ジョン・万次郎は通訳としても活躍したらしいが、影響は著した書物にあったようだ。同じ土佐ということで坂本龍馬に対する影響を指摘していた。その他吉田松陰や佐久間象山などへの影響も指摘してあったが、どうやら確実でもなさそうだ。ただ一介の漁師が遭難して外国へ渡ったことは大きな話題になったことだろう。吉田松陰も渡米を企てて、逮捕され入牢することになった。影響なしとは言えないだろう。番組を見ていて物足りなかったのは、70歳以上まで長生きした万次郎の事が、あまり描かれて無かったことである。帰国したのが20代半ばである。どんな人たちと交流があったのか、幕府での待遇や土佐での扱いや、明治になってからの生活など知りたいことがあったが、最後に60代で鯨取りをしていたのではなかろうかという、万次郎の子孫の話で終わっていた。開港してからは万次郎の経験は貴重なものにはならなくなった。一時期もてはやされたが、そのうち忘れ去られた存在になってしまったのか。英雄の選択も、万次郎が帰国するか、アメリカに残るかの選択だった。法律家の山口真由氏が唯一アメリカに残った方が良かったのではないかと言っていた。「冒険者号」に乗って帰国するより、アメリカに残ってどんな働きをするか見て見たかったというのは、逆に言うと日本では思ったよりも活躍できなかったということか。

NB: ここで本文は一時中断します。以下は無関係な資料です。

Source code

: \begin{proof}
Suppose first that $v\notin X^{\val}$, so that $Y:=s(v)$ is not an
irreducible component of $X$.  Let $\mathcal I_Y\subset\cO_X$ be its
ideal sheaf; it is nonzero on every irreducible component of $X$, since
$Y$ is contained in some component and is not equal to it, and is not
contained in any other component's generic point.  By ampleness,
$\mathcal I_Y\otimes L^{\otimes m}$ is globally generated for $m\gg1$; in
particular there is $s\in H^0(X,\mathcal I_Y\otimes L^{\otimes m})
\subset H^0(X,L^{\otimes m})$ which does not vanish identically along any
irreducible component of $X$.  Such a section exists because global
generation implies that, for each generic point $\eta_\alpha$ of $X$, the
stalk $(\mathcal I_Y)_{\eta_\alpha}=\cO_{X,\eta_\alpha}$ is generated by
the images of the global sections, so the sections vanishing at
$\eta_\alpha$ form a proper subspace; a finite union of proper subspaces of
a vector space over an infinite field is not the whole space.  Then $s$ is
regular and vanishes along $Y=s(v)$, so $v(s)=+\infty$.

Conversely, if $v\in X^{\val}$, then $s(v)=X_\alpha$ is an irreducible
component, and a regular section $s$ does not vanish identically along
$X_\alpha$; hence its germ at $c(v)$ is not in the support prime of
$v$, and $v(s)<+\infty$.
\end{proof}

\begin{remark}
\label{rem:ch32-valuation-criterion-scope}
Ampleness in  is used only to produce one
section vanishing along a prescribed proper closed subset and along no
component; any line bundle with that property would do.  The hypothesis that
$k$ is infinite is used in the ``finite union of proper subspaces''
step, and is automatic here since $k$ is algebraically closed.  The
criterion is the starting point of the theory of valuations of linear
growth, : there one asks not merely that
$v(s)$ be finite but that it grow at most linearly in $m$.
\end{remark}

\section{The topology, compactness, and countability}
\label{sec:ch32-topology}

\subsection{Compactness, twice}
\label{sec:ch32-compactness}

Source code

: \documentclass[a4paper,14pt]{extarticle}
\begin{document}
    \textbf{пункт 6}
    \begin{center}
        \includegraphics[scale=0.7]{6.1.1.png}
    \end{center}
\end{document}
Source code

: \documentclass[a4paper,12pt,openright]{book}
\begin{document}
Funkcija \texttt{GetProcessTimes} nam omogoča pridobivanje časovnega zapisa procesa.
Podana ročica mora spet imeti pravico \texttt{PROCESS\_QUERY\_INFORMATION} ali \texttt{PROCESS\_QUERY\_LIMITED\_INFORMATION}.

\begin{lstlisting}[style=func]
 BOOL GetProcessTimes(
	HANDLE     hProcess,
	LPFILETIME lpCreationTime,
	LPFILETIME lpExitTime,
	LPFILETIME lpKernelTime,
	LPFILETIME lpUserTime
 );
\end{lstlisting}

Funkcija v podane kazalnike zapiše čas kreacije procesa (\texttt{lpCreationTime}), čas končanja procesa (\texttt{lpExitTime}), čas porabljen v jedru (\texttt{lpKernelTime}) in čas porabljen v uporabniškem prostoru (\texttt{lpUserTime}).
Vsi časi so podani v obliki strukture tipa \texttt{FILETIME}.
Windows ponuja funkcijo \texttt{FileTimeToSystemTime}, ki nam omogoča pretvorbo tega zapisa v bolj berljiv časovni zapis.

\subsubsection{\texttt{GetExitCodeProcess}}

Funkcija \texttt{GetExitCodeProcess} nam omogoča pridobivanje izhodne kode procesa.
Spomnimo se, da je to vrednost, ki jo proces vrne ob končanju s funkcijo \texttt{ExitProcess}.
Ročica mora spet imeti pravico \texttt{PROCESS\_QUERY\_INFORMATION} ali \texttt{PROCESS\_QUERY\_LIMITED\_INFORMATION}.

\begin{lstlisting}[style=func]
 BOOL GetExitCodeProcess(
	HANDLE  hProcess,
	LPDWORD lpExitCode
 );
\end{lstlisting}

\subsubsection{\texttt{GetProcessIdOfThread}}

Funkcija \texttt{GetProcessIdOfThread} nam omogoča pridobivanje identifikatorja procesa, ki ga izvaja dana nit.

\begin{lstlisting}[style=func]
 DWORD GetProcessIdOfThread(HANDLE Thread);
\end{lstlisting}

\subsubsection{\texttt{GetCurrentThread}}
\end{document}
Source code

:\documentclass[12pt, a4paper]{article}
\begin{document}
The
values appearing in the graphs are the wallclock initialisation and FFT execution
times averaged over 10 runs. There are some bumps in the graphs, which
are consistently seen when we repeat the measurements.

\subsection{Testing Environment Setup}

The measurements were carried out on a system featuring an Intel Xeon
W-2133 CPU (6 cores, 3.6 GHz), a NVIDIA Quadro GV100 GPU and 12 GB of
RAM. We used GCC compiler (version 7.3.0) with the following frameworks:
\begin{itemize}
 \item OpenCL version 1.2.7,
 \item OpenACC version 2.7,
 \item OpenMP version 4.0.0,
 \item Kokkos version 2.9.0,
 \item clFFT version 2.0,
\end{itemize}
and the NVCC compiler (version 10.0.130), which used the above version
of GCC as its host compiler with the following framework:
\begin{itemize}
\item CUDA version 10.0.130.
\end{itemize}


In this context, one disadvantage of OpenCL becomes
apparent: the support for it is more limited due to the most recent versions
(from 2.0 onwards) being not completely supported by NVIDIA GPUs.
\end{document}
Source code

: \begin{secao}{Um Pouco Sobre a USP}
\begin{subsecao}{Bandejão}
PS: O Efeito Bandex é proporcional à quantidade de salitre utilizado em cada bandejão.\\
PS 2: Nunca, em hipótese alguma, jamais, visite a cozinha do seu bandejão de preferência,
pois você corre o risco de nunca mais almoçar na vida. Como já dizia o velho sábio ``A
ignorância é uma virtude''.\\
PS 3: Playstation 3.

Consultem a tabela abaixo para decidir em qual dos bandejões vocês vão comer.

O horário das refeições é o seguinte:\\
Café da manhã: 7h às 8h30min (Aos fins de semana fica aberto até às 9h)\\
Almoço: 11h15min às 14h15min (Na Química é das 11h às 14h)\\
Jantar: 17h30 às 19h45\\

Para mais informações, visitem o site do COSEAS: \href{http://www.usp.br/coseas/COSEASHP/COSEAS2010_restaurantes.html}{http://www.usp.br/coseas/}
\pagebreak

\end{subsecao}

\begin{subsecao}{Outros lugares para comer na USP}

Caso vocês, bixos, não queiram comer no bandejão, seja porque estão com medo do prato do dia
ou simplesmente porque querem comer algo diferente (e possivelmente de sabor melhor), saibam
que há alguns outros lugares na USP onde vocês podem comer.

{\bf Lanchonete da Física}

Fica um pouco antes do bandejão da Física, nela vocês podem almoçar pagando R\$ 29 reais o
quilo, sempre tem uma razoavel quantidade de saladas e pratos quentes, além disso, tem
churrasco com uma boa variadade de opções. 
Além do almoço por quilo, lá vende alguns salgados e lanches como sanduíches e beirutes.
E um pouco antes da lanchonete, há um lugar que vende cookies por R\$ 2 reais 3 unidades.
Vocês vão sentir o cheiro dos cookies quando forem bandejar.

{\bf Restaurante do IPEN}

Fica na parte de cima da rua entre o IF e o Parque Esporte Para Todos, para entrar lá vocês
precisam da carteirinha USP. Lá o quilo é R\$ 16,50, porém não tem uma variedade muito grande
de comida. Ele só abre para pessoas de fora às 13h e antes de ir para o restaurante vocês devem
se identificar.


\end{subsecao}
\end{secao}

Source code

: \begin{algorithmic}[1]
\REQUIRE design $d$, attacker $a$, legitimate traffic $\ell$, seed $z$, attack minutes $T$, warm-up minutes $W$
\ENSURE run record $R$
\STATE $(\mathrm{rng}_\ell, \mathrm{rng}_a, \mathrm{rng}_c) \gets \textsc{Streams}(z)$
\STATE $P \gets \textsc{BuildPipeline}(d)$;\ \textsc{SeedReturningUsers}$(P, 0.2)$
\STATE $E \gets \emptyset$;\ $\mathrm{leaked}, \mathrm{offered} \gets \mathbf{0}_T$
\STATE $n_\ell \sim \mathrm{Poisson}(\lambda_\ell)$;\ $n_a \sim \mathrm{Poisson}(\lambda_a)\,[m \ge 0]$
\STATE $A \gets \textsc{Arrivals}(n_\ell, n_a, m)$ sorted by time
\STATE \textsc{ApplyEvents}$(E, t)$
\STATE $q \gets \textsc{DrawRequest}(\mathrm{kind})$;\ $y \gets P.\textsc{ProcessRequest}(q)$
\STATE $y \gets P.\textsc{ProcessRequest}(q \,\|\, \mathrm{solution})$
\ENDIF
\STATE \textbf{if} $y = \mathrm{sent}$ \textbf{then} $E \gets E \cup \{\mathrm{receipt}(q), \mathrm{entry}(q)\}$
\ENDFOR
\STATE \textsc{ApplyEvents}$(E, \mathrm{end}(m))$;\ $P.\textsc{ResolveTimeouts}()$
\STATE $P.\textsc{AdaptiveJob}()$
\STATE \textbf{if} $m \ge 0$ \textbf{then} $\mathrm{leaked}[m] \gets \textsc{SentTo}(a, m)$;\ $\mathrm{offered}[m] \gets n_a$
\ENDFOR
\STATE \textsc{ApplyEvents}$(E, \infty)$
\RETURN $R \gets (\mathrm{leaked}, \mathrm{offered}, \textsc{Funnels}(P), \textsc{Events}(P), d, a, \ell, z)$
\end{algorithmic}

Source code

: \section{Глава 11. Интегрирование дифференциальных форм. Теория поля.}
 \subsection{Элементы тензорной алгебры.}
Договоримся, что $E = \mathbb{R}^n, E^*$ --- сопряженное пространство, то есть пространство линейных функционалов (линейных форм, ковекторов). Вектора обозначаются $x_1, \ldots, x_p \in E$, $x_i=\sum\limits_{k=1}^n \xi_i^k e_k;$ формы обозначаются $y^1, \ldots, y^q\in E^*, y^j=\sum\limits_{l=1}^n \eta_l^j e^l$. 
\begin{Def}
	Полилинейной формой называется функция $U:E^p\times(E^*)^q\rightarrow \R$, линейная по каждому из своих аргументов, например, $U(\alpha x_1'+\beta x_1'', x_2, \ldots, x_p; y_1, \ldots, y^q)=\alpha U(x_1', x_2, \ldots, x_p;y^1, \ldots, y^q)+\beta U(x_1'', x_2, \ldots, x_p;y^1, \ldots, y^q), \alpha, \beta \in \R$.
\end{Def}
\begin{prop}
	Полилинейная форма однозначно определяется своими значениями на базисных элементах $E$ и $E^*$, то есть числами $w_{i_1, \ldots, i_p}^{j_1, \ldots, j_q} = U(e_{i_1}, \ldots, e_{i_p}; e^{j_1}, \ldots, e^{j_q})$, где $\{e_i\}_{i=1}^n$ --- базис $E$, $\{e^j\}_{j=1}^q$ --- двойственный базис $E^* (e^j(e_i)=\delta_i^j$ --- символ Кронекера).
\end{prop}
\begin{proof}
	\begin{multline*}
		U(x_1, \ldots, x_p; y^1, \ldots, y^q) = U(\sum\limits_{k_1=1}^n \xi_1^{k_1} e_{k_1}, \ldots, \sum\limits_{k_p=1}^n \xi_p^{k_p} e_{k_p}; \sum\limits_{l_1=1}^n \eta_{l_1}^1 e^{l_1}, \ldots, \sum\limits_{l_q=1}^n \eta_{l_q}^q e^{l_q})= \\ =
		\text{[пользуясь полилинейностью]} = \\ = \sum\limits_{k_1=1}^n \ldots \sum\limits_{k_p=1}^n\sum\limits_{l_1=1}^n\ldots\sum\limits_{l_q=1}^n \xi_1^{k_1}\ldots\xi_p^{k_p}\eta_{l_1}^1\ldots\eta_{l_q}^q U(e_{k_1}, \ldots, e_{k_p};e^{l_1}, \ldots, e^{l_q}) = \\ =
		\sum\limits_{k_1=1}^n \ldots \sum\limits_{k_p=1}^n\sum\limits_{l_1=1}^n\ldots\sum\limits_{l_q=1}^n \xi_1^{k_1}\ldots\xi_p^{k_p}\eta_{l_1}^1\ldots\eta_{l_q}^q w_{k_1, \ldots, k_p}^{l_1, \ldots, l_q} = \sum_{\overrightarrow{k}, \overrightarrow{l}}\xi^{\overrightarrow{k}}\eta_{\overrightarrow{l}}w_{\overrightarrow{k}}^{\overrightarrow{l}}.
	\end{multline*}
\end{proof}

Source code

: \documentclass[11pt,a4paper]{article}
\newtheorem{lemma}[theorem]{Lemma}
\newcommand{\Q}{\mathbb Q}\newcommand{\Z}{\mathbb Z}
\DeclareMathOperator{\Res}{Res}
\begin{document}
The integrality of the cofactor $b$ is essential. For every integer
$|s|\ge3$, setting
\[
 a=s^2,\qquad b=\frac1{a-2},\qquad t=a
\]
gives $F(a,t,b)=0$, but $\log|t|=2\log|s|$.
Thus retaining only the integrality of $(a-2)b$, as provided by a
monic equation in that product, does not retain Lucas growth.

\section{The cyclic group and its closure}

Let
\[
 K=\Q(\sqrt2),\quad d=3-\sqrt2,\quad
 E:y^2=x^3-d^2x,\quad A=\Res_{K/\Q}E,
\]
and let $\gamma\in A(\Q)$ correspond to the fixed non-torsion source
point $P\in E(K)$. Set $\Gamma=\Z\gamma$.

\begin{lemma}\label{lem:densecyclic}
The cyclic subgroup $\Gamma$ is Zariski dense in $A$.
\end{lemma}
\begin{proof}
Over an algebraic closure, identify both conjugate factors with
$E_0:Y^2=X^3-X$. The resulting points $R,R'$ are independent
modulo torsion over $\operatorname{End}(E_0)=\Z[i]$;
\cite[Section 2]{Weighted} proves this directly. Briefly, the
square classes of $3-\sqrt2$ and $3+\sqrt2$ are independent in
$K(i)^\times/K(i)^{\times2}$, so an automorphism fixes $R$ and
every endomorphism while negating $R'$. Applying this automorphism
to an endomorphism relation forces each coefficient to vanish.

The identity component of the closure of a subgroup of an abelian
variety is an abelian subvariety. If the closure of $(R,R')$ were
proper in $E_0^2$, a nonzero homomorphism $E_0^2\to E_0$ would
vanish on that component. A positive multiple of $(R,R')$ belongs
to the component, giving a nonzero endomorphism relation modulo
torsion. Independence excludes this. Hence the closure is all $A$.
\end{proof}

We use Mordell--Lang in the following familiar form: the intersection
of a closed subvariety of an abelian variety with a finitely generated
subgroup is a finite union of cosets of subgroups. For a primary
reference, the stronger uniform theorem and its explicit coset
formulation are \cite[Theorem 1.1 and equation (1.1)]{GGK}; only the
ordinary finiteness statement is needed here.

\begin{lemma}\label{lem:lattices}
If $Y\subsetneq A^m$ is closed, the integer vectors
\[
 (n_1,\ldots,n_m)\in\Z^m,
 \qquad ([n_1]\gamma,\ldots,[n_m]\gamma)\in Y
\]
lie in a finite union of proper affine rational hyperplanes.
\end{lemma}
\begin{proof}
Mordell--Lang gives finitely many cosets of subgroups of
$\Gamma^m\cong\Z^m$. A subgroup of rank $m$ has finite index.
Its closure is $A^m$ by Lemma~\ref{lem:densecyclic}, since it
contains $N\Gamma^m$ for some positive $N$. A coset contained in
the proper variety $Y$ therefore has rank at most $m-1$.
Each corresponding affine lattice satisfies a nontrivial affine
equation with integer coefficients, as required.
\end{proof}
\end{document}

 「英雄たちの選択」は次に「徳川家康 金銀王への道」というのを見た。昨年の大河ドラマ「どうする家康」は、様々な毀誉褒貶があったが、私は新しい見方を提供してくれたと面白かった。個人的には織田信長が一番好きだが、山岡荘八の「徳川家康」以来経営者やリーダー達にはよく読まれたらしい。徳川時代が酷い時代だったにならないと、討幕を実行した明治の新政府はその正当性が揺らぐことになる。「士農工商」と身分差別が酷く、部落差別も酷かったとされている。その江戸幕府を開いた徳川家康はその強引な豊臣家潰しもあり、人気がなかった。太閤人気の方が高かった。近年江戸時代の事が見直されて、平和な時代が260年余り続いたとして、その平和の礎を築いたとして、徳川家康の再評価がなされているようだ。

 ポルトガル商人が種子島に漂着して、2丁の鉄砲が伝わったと、学校では習った気がする。1543年の事であるとされている。

武器として優秀だとわかるとすごい勢いで普及するのは、今も昔も変わらない。時は戦国時代だったので瞬く間に日本全国に普及したようである。「英雄たちの選択」では、ポルトガル商人の渡来は偶然ではなく、交易の為だったと言っていた。鉄砲も銀との交換で商品として売られたものだったと。この頃は鎖国などではなく、南蛮貿易も盛んだったようである。既に「ジパング伝説」はヨーロッパでは有名になり、東へ東へと大陸伝いに進出していた。もうこの頃から植民地政策みたいなものを取っていたところもあったようだ。「石見銀山」に代表されるように、日本はシルバーラッシュに沸いていたようだ。銀の発掘のついでに金も掘り当てる感じだったのかな。武田の軍事力の背景に甲州金があるとは聞いていたが、徳川家康も狙っていたそうである。関東への転封はようやく手に入れた甲州金を逃がしてしまうことがショックだったと、番組では紹介していた。豊臣秀吉は金山銀山の直轄も目指したが、直轄できない場合は、上納金を迫ったようである。毛利氏の強さも「石見銀山」あっての事のようだ。火器がふんだんに使用されるようになると、鉛や硝石などを手に入れないといけない。国内では調達が難しく貿易に頼らないといけない。世界は銀が商品交換に用いられるようになったので、銀の需要が増えたのである。一時期「石見銀山」は世界の産出量の3分の1を占めたそうである。ようやく東方の島国日本が豊かになるきっかけになったそうである。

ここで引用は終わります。